Com a acção simbólica de partir e repartir o pão, Jesus realizava o mesmo gesto dos gregos ao partirem um caco de argila: significava que esse pedaço de pão, bem como a pessoa que o comia, só tinham sentido enquanto unidos a Jesus. Este único pão, partido e repartido entre várias pessoas numa refeição comunitária, une os que o comem, participando todos da mesma fonte de vida. E cada pedaço do pão partido só tem sentido enquanto unido a todas as outras partes do pão inteiro, Jesus: os discípulos, no acto de o irem repartindo vão simbolizando a acção da entrega de si próprios aos outros. Comer significa assimilar um alimento cuja substância passa a fazer parte integrante do ser do comensal. Analo-gamente, o ser eucarístico de Jesus como dom de vida destina-se a ser incorporado na vida do comungante. Mas, enquanto o alimento físico tende a transformar-se na substância da pessoa que come, comer o pão eucarístico visa transformar o comensal na vida daquele que é comido, Jesus.
A refeição eucarística simboliza a real união de fraternidade e amizade entre os comensais crentes e o Cristo. E por ser dom, gera comunhão e pede acolhimento. Aquele que vai à comunhão aceita o desafio de fazer da vida, tal como Jesus, um dom para os irmãos. “Este cálice é a nova aliança selada com o meu sangue”: alude simbolicamente ao mistério pascal de Jesus, como dom de vida aos discípulos, denotando também o seu amor leal até à morte. Bebido, simboliza a assimilação da oferta total da sua vida por amor.
É precisamente quando entendidos como símbolos que o pão e o vinho fazem experimentar à fé a presença real de Jesus: presença real, sobretudo na medida em que é realizadora: torna Jesus presente na vida humana, dando-lhe o toque de vida definitiva. A fé, a palavra e o Espírito permitem ver uma nova e superior realidade nestes elementos significantes: realmente presente está o Senhor.

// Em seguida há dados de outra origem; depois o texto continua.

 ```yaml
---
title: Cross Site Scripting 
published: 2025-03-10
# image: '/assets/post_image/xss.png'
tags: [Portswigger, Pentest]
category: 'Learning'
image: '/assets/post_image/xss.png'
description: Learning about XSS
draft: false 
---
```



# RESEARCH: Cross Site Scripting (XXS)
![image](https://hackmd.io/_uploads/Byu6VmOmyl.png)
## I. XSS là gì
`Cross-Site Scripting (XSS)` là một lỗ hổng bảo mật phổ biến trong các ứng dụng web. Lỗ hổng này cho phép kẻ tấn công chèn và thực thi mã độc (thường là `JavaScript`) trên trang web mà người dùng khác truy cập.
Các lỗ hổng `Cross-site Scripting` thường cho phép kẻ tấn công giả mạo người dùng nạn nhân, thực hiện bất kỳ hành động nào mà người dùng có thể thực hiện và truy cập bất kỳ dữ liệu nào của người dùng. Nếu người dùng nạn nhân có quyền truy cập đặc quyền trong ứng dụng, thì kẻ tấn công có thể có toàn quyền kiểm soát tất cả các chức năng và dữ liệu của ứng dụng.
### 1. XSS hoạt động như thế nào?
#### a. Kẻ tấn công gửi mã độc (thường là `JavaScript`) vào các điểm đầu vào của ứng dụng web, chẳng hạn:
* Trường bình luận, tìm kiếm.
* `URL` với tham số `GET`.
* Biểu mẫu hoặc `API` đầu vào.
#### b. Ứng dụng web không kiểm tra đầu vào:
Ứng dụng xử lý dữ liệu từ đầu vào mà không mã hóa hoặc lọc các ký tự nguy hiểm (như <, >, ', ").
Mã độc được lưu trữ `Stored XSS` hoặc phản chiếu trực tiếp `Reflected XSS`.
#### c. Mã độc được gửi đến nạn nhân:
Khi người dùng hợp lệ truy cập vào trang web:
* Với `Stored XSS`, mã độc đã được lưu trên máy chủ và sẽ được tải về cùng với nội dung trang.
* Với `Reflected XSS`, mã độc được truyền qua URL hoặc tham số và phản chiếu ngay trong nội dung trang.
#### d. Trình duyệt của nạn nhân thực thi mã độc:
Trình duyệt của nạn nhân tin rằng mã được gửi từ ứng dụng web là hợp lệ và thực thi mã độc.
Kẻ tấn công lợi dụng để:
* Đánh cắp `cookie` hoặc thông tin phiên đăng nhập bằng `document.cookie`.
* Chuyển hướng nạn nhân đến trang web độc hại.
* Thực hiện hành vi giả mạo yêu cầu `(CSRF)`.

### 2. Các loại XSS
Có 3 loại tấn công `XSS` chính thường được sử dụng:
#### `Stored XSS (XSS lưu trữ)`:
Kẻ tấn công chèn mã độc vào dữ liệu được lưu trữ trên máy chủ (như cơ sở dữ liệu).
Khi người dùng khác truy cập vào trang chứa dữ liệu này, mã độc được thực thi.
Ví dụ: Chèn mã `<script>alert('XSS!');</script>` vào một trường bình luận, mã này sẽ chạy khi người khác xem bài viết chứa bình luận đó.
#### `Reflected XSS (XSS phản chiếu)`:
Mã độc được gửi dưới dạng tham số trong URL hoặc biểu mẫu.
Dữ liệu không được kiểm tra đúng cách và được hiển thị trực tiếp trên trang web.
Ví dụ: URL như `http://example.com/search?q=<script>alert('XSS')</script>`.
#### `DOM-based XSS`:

Não descobrir a ligação da eucaristia ao compromisso social é esvaziá-la de sentido. É muito por isso que os jovens deixam de ‘ir à missa’: não percebem o que vão lá fazer e o que ela vem fazer à vida. Na realidade, celebrar a Eucaristia supõe acreditar que a vida de Jesus Cristo, sintetizada e simbolizada no pão e no vinho consagrados, dá a todas as tarefas humanizantes a dimensão do reino de Deus. Ela tem de fazer efeito, tem de ‘cumprir’ a definição de símbolo. Se a considerar símbolo/sacramento, cada comungante une-se e re-une-se a Jesus, procurando dar corpo ao seu projecto de amizade universal. Se ela não une os seres humanos entre si e com o Ser divino, não passa de um rito a mais: não faz nem produz sentido.